Recorded data Start Marker

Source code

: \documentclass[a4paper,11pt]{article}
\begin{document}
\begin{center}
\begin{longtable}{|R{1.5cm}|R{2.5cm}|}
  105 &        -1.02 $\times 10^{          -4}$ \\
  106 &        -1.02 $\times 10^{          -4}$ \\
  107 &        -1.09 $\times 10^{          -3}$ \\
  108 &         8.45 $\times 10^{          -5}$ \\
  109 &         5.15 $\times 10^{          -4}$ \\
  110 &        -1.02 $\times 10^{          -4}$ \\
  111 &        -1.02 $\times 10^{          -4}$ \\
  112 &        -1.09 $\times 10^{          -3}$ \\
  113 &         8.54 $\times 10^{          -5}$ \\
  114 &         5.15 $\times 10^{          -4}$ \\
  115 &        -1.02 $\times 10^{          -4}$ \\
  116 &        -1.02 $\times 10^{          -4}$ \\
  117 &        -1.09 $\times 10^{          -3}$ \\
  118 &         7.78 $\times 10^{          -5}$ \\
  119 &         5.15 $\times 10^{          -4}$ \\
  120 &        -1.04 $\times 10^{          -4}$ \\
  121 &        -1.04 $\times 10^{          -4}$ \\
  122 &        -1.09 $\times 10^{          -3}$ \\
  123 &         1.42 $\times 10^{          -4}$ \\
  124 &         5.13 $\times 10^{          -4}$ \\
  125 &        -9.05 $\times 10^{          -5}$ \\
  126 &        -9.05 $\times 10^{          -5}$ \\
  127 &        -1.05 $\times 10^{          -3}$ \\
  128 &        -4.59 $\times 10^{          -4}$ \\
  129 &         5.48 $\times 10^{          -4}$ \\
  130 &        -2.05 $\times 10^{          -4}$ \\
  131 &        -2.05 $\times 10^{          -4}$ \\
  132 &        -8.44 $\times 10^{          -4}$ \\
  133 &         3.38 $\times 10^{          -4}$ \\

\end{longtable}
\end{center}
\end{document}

Recorded data End Marker
Recorded data Start Marker

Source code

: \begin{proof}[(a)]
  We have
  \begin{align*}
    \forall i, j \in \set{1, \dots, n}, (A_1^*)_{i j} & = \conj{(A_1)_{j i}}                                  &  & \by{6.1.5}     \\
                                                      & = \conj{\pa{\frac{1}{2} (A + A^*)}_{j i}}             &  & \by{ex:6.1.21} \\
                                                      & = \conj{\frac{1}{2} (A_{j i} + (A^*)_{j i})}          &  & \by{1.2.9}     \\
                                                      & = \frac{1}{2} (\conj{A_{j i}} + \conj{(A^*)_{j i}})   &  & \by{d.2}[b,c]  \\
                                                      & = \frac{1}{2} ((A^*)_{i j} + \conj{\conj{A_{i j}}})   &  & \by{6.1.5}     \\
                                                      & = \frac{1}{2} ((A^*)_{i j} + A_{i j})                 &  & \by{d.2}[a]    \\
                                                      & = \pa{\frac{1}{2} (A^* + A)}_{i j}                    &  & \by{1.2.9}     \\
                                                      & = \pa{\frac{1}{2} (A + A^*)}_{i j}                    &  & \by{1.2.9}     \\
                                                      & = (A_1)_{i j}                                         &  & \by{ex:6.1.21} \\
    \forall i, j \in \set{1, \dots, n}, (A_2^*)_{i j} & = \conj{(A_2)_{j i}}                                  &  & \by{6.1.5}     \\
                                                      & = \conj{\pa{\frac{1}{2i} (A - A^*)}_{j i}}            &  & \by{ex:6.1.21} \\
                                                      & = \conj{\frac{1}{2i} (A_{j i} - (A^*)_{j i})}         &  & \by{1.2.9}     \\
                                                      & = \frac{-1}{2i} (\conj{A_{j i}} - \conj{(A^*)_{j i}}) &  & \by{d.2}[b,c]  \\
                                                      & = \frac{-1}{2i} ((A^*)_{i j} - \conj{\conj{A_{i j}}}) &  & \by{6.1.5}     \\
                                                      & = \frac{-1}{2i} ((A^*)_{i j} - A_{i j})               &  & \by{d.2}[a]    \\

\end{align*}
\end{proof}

Recorded data End Marker
Recorded data Start Marker

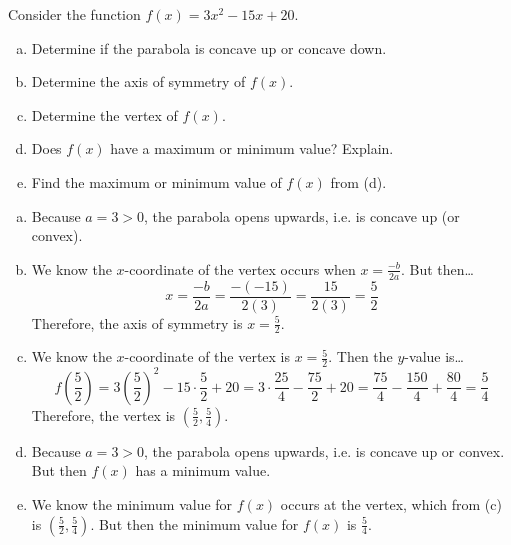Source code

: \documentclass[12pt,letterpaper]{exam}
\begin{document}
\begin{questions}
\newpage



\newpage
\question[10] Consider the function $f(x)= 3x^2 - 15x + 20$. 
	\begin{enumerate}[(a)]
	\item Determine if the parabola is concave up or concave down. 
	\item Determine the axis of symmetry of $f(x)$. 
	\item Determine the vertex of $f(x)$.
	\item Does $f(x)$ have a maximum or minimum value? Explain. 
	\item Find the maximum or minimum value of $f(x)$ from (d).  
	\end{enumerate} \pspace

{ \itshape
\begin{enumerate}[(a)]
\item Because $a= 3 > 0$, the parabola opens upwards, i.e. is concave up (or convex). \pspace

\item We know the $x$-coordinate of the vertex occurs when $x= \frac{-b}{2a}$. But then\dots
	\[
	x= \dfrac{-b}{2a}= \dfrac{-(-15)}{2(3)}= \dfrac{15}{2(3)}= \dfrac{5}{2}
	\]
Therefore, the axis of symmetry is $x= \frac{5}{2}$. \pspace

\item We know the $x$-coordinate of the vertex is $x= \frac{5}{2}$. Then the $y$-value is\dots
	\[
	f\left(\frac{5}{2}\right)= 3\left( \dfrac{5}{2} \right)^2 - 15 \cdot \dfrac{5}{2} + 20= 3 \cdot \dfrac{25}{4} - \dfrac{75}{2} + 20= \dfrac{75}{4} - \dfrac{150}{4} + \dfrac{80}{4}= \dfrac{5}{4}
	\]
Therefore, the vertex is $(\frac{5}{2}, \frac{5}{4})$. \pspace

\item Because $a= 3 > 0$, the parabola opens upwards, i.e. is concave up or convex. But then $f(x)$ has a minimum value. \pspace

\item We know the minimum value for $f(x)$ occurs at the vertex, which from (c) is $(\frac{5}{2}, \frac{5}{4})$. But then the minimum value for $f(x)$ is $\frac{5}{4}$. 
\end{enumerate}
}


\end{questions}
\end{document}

Recorded data End Marker

**Exercise directions**
Only one number is wanted: how many lines in the records above contain the string "parabola".

**Answer to the problem**
3